On Coffee Lake one squaring/multiplication was measured to be ~46.8 cycles. Penta-root is 282 squarings/multiplications. Then MinRoot itself costs a few additions, which can add up to about one multiplication, so let's say we aim for 283*46.8=13244.4 cycles per MinRoot iteration. The measured result is ~13570 cycles, which is 2.5% off the goal. In absolute terms the difference is ~325 cycles. This is for 35 calls to assembly subroutines, or ~9.3 "excess" cycles per call. These are divided among pure call overheads and mispredicted branch penalties. If all these were branch penalties, then it's equivalent of ~1/2 of them being mispredicted. This is a bit too high, the processor should and surely does better. Maybe one can shave off 5-6 cycles per call by implementing the complete penta-root in assembly. 6 cycles would amount for ~1.5% overall improvement. But this is not given, because out-of-order core is capable of amortizing the calls overheads cycles, and all of the 1.5% can just as well be the result of occasional imperfections in instruction scheduling. For this reason it's argued that complete penta-root in assembly is not worth the effort.

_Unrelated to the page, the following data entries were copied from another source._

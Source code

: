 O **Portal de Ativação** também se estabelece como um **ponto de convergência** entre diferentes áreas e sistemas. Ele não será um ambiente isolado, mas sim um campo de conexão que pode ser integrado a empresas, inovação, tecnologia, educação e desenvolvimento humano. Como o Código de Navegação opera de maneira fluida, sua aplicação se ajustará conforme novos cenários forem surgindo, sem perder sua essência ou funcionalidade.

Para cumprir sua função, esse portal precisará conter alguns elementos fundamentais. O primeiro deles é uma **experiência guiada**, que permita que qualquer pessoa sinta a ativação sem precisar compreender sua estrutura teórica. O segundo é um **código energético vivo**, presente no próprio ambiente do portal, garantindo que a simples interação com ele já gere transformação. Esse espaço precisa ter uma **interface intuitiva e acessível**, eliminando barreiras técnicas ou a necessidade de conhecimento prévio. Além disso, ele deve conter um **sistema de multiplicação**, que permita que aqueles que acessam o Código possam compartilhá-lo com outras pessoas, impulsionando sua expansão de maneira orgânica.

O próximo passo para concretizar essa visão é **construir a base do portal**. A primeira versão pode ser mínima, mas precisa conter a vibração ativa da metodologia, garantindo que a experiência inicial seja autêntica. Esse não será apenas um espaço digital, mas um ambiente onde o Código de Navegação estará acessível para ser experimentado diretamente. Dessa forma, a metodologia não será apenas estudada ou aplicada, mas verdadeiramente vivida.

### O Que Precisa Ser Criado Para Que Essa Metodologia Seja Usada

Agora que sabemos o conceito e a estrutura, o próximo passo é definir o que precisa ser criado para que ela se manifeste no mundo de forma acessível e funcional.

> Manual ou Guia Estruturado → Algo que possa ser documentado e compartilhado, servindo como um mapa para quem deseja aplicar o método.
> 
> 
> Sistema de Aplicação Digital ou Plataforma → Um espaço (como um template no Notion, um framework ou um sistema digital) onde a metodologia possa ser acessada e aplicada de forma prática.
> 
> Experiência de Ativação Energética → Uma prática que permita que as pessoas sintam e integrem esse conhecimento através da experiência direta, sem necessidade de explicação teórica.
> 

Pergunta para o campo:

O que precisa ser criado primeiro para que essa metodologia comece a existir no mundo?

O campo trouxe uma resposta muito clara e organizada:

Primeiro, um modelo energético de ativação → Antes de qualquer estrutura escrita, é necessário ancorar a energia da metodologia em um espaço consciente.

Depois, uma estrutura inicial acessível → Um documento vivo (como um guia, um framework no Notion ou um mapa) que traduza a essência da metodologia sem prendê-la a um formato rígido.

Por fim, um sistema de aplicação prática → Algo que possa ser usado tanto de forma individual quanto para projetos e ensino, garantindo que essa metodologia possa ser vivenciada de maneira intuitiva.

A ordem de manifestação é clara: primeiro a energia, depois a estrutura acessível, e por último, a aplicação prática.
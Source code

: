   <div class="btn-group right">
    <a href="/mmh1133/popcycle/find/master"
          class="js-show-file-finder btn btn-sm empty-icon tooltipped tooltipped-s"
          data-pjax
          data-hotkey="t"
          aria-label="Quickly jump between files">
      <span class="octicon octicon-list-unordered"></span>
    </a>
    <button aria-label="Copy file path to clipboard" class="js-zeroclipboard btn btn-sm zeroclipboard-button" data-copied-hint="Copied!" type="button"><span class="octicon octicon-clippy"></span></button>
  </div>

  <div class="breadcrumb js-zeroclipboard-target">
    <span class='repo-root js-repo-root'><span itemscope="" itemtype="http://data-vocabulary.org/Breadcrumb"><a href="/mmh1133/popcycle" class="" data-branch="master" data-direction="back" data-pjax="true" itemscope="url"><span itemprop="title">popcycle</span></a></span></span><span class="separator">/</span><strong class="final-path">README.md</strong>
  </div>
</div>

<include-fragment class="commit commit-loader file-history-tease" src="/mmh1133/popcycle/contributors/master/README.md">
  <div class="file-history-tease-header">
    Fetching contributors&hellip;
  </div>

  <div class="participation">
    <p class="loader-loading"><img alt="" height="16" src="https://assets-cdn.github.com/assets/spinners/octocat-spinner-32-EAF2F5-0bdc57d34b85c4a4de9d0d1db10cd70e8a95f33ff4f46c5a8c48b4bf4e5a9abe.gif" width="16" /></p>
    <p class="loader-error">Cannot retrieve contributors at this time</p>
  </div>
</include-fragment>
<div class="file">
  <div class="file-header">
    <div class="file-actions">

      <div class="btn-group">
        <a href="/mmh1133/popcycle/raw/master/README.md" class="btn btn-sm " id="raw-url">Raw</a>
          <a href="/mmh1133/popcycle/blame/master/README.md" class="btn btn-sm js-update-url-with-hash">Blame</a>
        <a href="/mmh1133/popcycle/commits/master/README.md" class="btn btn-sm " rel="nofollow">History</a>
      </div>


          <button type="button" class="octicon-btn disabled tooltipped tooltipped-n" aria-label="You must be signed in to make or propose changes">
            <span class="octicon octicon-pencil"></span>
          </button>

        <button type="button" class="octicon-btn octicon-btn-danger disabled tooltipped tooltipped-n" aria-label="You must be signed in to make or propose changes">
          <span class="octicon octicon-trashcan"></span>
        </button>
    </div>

Just in case. Implementing complete EC point operations in assembly would be more beneficial, because those are mixtures of multiplications and faster additions/subtractions, so that overheads take a larger percentage.
There is room for improvement in disjoint multiplication and squaring subroutines. It is the "composite" square-n-multiply subroutine that is specifically tuned for Pasta moduli.
C currently takes in and emits two-dimentional arrays of 64-bit limbs. This is surely less optimal from application viewpoint. Would it be more appropriate to take in and emit pairs of byte arrays? Or a double-width byte array? In other words C would take in and emit data in wire format.
One can ask why not implement and expose just the elementary field operations. Rust over-relies on indirect subroutine calls, which contributes to uncertainty in critical paths' performance, more specifically in real-life applications. C provides adequate control over inter-procedural interaction. Not to mention that higher level interface is more practical to reuse from languages that are not as FFI-friendly as Rust.
ARM64 and legacy x86_64 are supported mostly to facilitate development, not production. In other words no assumptions are made about which computer is found on the application developer's desk or lap.